A Rice University professor's method to "upconvert" light could make solar cells more efficient and disease-targeting nanoparticles more effective.
Experiments led by Gururaj Naik, an assistant professor of electrical and computer engineering, combined plasmonic metals and semiconducting quantum wells to boost the frequency of light, changing its color.
In a nanoscale prototype Naik developed as a postdoctoral researcher at Stanford University, custom-designed pylons that were struck by green light produced a higher-energy blue glow. "I'm taking low-energy photons and converting them to high-energy photons," he said.
Efficient upconversion of light could let solar cells turn otherwise-wasted infrared sunlight into electricity or help light-activated nanoparticles treat diseased cells, Naik said.
The work appears in the American Chemical Society's Nano Letters.
The magic happens inside tiny pylons that measure about 100 nanometers across. When excited by a specific wavelength of light, specks of gold on the tips of the pylons convert the light energy into plasmons, waves of energy that slosh rhythmically across the gold surface like ripples on a pond. Plasmons are short-lived, and when they decay, they give up their energy in one of two ways; they either emit a photon of light or produce heat by transferring their energy to a single electron - a "hot" electron.
Naik's work at Stanford was inspired by the groundbreaking work of professors Naomi Halas and Peter Nordlander at Rice's Laboratory for Nanophotonics, who had shown that exciting plasmonic materials also excited "hot carriers" - electrons and holes - within. (Electron holes are the vacancies created when an electron is excited into a higher state, giving its atom a positive charge.)
Gururaj Naik is developing technology to upconvert light by using lasers to power devices that combine plasmonic metals and semiconducting quantum wells. Credit: Tommy LaVergne/Rice University
"Plasmonics is really great at squeezing light on the nanoscale," said Naik, who joined Rice's faculty a year ago. "But that always comes at the cost of something. Halas and Nordlander showed you can extract the optical losses in the form of electricity. My idea was to put them back to optical form."
He designed pylons using alternate layers of gallium nitride and indium gallium nitride that were topped with a thin layer of gold and surrounded by silver. Instead of letting the hot carriers slip away, Naik's strategy was to direct both hot electrons and hot holes toward the gallium nitride and indium gallium nitride bases that serve as electron-trapping quantum wells. These wells have an inherent bandgap that sequesters electrons and holes until they recombine at sufficient energy to leap the gap and release photons at a higher frequency.
Present-day upconverters used in on-chip communications, photodynamic therapy, security and data storage have efficiencies in the range of 5 to 10 percent, Naik said. Quantum theory offers a maximum 50 percent efficiency ("because we're absorbing two photons to emit one") but, he said, 25 percent is a practical goal for his method.

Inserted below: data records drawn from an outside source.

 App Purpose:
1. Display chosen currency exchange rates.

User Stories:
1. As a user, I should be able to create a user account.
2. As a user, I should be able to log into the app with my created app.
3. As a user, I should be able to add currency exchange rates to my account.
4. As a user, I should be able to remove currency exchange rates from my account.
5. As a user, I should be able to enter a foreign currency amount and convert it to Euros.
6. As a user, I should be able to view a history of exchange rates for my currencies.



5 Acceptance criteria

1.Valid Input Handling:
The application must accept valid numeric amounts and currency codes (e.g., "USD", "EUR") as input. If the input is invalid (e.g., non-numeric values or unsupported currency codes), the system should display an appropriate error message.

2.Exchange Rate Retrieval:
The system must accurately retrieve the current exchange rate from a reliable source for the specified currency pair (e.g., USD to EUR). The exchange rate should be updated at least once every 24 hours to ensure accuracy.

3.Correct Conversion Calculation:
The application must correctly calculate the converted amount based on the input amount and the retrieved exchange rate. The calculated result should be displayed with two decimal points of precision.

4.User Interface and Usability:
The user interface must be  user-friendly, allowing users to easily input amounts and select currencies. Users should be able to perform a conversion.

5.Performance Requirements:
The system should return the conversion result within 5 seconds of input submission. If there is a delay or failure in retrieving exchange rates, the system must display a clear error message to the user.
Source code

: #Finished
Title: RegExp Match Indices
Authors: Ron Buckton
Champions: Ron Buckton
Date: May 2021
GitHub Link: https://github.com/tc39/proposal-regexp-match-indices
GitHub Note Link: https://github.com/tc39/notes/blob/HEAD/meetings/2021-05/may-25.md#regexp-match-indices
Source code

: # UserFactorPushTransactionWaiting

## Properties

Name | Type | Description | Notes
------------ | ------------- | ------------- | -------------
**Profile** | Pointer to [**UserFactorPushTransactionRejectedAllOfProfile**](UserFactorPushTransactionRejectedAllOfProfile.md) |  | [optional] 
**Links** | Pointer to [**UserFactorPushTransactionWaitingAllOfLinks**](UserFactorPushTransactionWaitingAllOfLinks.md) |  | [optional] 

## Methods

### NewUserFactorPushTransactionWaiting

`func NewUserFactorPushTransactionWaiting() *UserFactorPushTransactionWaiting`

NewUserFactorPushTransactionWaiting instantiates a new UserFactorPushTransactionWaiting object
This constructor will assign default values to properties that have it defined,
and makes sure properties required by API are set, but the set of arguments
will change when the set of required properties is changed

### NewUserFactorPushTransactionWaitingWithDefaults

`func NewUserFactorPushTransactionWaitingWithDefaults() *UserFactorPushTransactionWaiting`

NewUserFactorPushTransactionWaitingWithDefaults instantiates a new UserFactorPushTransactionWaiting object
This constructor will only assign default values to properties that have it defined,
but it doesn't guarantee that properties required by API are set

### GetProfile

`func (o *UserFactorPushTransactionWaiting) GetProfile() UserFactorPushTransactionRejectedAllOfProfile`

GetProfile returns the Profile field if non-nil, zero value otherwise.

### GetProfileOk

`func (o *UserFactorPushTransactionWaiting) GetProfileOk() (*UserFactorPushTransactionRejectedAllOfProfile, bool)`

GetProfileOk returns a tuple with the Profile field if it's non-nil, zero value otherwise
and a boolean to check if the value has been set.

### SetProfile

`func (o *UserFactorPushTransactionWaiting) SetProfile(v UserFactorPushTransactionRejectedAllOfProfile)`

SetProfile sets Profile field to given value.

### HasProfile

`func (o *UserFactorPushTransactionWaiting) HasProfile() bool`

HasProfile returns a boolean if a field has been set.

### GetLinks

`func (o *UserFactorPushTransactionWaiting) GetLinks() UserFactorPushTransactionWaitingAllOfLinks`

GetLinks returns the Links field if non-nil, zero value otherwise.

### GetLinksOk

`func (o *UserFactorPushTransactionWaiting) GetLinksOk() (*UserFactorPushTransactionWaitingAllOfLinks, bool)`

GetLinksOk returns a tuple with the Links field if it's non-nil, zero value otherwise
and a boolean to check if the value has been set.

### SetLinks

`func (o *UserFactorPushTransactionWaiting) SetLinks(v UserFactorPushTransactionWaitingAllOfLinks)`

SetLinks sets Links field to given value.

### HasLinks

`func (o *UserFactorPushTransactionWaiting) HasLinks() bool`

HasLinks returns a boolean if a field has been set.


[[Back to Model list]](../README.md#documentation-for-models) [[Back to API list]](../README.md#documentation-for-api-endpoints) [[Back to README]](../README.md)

Naik noted his devices can be tuned by changing the size and shape of the particles and thickness of the layers. "Upconverters based on lanthanides and organic molecules emit and absorb light at set frequencies because they're fixed by atomic or molecular energy levels," he said. "We can design quantum wells and tune their bandgaps to emit photons in the frequency range we want and similarly design metal nanostructures to absorb at different frequencies. That means we can design absorption and emission almost independently, which was not possible before."
Naik built and tested a proof-of-concept prototype of the pylon array while working in the Stanford lab of Jennifer Dionne after co-authoring a theoretical paper with her that set the stage for the experiments.

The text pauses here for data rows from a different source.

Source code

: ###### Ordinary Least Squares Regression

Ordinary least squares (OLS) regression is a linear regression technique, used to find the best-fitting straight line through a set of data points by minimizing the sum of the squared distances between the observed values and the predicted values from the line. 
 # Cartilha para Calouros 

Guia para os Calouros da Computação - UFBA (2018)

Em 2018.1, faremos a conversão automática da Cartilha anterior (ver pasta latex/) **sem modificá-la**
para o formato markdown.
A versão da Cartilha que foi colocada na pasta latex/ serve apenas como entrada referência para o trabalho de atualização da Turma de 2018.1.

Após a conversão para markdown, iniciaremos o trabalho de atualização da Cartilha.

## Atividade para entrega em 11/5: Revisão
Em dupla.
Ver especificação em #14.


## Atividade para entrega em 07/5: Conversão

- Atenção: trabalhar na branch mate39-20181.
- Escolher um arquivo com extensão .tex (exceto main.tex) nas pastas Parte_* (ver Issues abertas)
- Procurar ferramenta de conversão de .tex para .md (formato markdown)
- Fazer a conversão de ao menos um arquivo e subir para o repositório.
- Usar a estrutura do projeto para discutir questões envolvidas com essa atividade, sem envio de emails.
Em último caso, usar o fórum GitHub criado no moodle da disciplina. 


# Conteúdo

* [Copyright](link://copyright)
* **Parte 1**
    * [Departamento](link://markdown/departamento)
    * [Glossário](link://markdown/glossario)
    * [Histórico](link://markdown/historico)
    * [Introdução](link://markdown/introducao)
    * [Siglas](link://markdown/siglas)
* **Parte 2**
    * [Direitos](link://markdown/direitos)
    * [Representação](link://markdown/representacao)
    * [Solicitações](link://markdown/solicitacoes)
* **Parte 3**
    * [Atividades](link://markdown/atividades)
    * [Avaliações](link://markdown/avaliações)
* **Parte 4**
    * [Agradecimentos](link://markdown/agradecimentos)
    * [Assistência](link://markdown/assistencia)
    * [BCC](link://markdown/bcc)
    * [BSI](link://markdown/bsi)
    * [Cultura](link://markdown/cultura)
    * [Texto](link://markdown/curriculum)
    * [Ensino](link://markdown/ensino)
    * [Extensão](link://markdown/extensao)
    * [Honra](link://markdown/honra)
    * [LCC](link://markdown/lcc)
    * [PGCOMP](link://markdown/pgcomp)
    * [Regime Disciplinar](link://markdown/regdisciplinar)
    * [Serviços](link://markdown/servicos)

"That's a solid-state device," Naik said of the prototype. "The next step is to make standalone particles by coating quantum dots with metal at just the right size and shape."
These show promise as medical contrast agents or drug-delivery vehicles, he said. "Infrared light penetrates deeper into tissues, and blue light can cause the reactions necessary for the delivery of medicine," Naik said. "People use upconverters with drugs, deliver them to the desired part of the body, and shine infrared light from the outside to deliver and activate the drug."
The particles would also make a mean invisible ink, he said. "You can write with an upconverter and nobody would know until you shine high-intensity infrared on it and it upconverts to visible light."